= Don Gant =

American singer, songwriter and record producer (1942–1987)

Donald Wayne Gant (October 24, 1942 – March 15, 1987) was an American singer, songwriter and record producer.

With Tupper Saussy, in the late 1960s he formed The Neon Philharmonic. Singing vocals, with Saussy on the keyboards, they recorded five singles and two albums for Warner Bros. Records between 1969 and 1971. The albums were The Moth Confesses (1969), containing the duo's biggest hit "Morning Girl" (peaked at #17 on 7–14 June 1969), and the eponymous The Neon Philharmonic (1969).

In Nashville, Tennessee he worked at Acuff-Rose Music as a songwriter and as an executive. He wrote a number of songs himself and co-wrote with Joe Melson.

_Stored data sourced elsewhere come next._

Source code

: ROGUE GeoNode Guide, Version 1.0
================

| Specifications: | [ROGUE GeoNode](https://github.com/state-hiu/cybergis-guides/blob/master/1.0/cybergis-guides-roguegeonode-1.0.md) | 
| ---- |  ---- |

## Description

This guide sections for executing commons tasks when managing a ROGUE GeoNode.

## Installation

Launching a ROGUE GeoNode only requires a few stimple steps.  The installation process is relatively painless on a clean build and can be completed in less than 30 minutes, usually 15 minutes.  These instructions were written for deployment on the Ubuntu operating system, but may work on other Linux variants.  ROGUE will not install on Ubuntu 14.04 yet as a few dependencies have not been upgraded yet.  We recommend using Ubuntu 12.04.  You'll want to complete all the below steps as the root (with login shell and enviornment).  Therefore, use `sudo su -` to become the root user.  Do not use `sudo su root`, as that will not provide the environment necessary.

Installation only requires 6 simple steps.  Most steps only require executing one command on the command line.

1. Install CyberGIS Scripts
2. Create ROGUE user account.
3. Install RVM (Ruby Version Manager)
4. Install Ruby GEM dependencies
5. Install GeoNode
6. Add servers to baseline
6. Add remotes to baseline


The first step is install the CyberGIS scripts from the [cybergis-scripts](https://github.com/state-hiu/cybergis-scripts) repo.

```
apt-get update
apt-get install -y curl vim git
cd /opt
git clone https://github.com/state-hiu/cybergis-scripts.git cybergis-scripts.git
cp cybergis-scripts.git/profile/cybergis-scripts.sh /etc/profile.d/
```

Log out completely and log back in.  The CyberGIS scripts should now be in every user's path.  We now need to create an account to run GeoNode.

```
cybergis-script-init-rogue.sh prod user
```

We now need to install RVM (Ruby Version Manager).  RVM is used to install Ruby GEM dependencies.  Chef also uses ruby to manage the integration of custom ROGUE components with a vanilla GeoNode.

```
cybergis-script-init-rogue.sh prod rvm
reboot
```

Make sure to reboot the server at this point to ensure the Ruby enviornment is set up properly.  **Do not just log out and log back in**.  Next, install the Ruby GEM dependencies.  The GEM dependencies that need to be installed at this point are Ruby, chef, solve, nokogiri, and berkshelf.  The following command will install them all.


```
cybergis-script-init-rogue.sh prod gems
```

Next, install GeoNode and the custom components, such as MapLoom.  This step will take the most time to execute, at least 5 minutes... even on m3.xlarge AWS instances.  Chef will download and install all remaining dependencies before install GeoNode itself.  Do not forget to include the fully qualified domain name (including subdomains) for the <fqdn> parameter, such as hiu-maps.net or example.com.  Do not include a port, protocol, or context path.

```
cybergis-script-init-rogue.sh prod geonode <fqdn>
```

Songwriter Mickey Newbury said of Gant that there are "A lot of songwriters you'd never have heard of if it wasn't for Don Gant."

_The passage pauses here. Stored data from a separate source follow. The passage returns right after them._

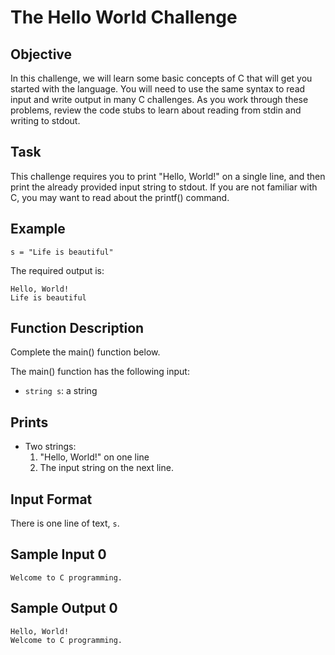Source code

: 

# The Hello World Challenge

## Objective

In this challenge, we will learn some basic concepts of C that will get you started with the language. You will need to use the same syntax to read input and write output in many C challenges. As you work through these problems, review the code stubs to learn about reading from stdin and writing to stdout.

## Task

This challenge requires you to print "Hello, World!" on a single line, and then print the already provided input string to stdout. If you are not familiar with C, you may want to read about the printf() command.

## Example

`s = "Life is beautiful"`

The required output is:

```
Hello, World!
Life is beautiful
```

## Function Description

Complete the main() function below.

The main() function has the following input:

- `string s`: a string

## Prints

- Two strings:
  1. "Hello, World!" on one line
  2. The input string on the next line.

## Input Format

There is one line of text, `s`.

## Sample Input 0

```
Welcome to C programming.
```

## Sample Output 0

```
Hello, World!
Welcome to C programming.
```

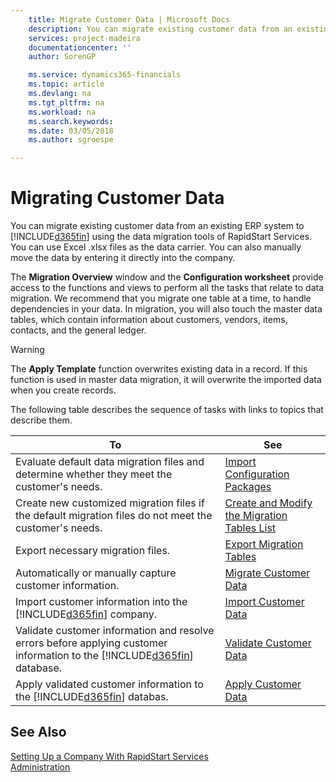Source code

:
 ```yaml
---
    title: Migrate Customer Data | Microsoft Docs
    description: You can migrate existing customer data from an existing ERP system to Business Central using RapidStart Services . You can use Excel .xlsx files as the data carrier. You can also manually move the data by entering it directly into the company.
    services: project-madeira
    documentationcenter: ''
    author: SorenGP

    ms.service: dynamics365-financials
    ms.topic: article
    ms.devlang: na
    ms.tgt_pltfrm: na
    ms.workload: na
    ms.search.keywords:
    ms.date: 03/05/2018
    ms.author: sgroespe

---
```

# Migrating Customer Data
You can migrate existing customer data from an existing ERP system to [!INCLUDE[d365fin](includes/d365fin_md.md)] using the data migration tools of RapidStart Services. You can use Excel .xlsx files as the data carrier. You can also manually move the data by entering it directly into the company.

The **Migration Overview** window and the **Configuration worksheet** provide access to the functions and views to perform all the tasks that relate to data migration. We recommend that you migrate one table at a time, to handle dependencies in your data. In migration, you will also touch the master data tables, which contain information about customers, vendors, items, contacts, and the general ledger.  

> [!WARNING]  
>  The **Apply Template** function overwrites existing data in a record. If this function is used in master data migration, it will overwrite the imported data when you create records.  

The following table describes the sequence of tasks with links to topics that describe them.

|**To**|**See**|  
|------------|-------------|  
|Evaluate default data migration files and determine whether they meet the customer's needs.|[Import Configuration Packages](admin-how-to-import-configuration-packages.md)|  
|Create new customized migration files if the default migration files do not meet the customer's needs.|[Create and Modify the Migration Tables List](admin-how-to-create-and-modify-the-migration-tables-list.md)|  
|Export necessary migration files.|[Export Migration Tables](admin-how-to-export-migration-tables.md)|  
|Automatically or manually capture customer information.|[Migrate Customer Data](admin-how-to-migrate-customer-data.md)|  
|Import customer information into the [!INCLUDE[d365fin](includes/d365fin_md.md)] company.|[Import Customer Data](admin-how-to-import-customer-data.md)|  
|Validate customer information and resolve errors before applying customer information to the [!INCLUDE[d365fin](includes/d365fin_md.md)] database.|[Validate Customer Data](admin-how-to-validate-customer-data.md)|  
|Apply validated customer information to the [!INCLUDE[d365fin](includes/d365fin_md.md)] databas.|[Apply Customer Data](admin-how-to-apply-customer-data.md)|  

## See Also  
[Setting Up a Company With RapidStart Services](admin-set-up-a-company-with-rapidstart)  
[Administration](admin-setup-and-administration.md)
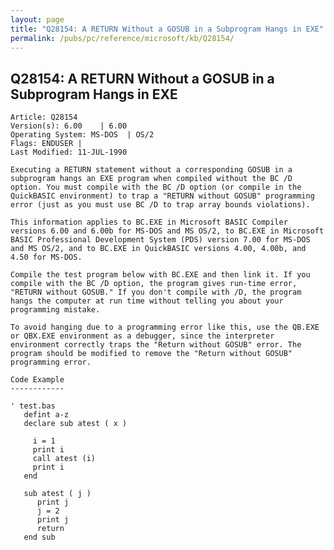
 ```yaml
---
layout: page
title: "Q28154: A RETURN Without a GOSUB in a Subprogram Hangs in EXE"
permalink: /pubs/pc/reference/microsoft/kb/Q28154/
---
```


## Q28154: A RETURN Without a GOSUB in a Subprogram Hangs in EXE

	Article: Q28154
	Version(s): 6.00    | 6.00
	Operating System: MS-DOS  | OS/2
	Flags: ENDUSER |
	Last Modified: 11-JUL-1990
	
	Executing a RETURN statement without a corresponding GOSUB in a
	subprogram hangs an EXE program when compiled without the BC /D
	option. You must compile with the BC /D option (or compile in the
	QuickBASIC environment) to trap a "RETURN without GOSUB" programming
	error (just as you must use BC /D to trap array bounds violations).
	
	This information applies to BC.EXE in Microsoft BASIC Compiler
	versions 6.00 and 6.00b for MS-DOS and MS OS/2, to BC.EXE in Microsoft
	BASIC Professional Development System (PDS) version 7.00 for MS-DOS
	and MS OS/2, and to BC.EXE in QuickBASIC versions 4.00, 4.00b, and
	4.50 for MS-DOS.
	
	Compile the test program below with BC.EXE and then link it. If you
	compile with the BC /D option, the program gives run-time error,
	"RETURN without GOSUB." If you don't compile with /D, the program
	hangs the computer at run time without telling you about your
	programming mistake.
	
	To avoid hanging due to a programming error like this, use the QB.EXE
	or QBX.EXE environment as a debugger, since the interpreter
	environment correctly traps the "Return without GOSUB" error. The
	program should be modified to remove the "Return without GOSUB"
	programming error.
	
	Code Example
	------------
	
	' test.bas
	   defint a-z
	   declare sub atest ( x )
	
	     i = 1
	     print i
	     call atest (i)
	     print i
	   end
	
	   sub atest ( j )
	      print j
	      j = 2
	      print j
	      return
	   end sub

Gant produced records for singers Lefty Frizzell, Eddy Raven, Roy Orbison when he was with MGM Records and eventually joined ABC Records, where produced 4 key albums for Jimmy Buffett, which span his "Key West" phase while Buffett was building his career and persona.

Don Gant died unexpectedly at the age of 44 in Nashville of complications following a serious boating accident in Florida.